» **PROBLEM REQUIREMENTS**: Pick out and copy every line below that has the word "code".
# # # # # # #
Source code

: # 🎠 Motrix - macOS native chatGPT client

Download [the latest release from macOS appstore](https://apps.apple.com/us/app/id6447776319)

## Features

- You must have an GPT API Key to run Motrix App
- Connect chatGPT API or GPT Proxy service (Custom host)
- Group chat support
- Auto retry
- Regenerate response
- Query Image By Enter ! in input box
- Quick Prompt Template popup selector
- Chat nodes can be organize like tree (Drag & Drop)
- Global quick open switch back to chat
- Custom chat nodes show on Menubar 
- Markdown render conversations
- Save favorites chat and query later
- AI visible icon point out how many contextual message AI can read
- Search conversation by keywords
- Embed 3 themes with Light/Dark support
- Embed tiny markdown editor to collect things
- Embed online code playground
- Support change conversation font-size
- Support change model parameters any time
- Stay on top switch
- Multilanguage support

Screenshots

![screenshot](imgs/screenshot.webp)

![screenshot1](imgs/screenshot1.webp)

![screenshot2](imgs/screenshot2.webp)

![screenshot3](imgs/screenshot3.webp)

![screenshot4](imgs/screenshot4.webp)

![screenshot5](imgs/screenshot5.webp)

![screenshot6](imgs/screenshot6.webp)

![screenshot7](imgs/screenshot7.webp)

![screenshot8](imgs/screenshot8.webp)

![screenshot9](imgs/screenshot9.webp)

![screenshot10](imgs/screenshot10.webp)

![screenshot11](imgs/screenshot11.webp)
# # # # # # #
» **SOLUTION FOR THIS EXERCISE**:
Source code
- Embed online code playground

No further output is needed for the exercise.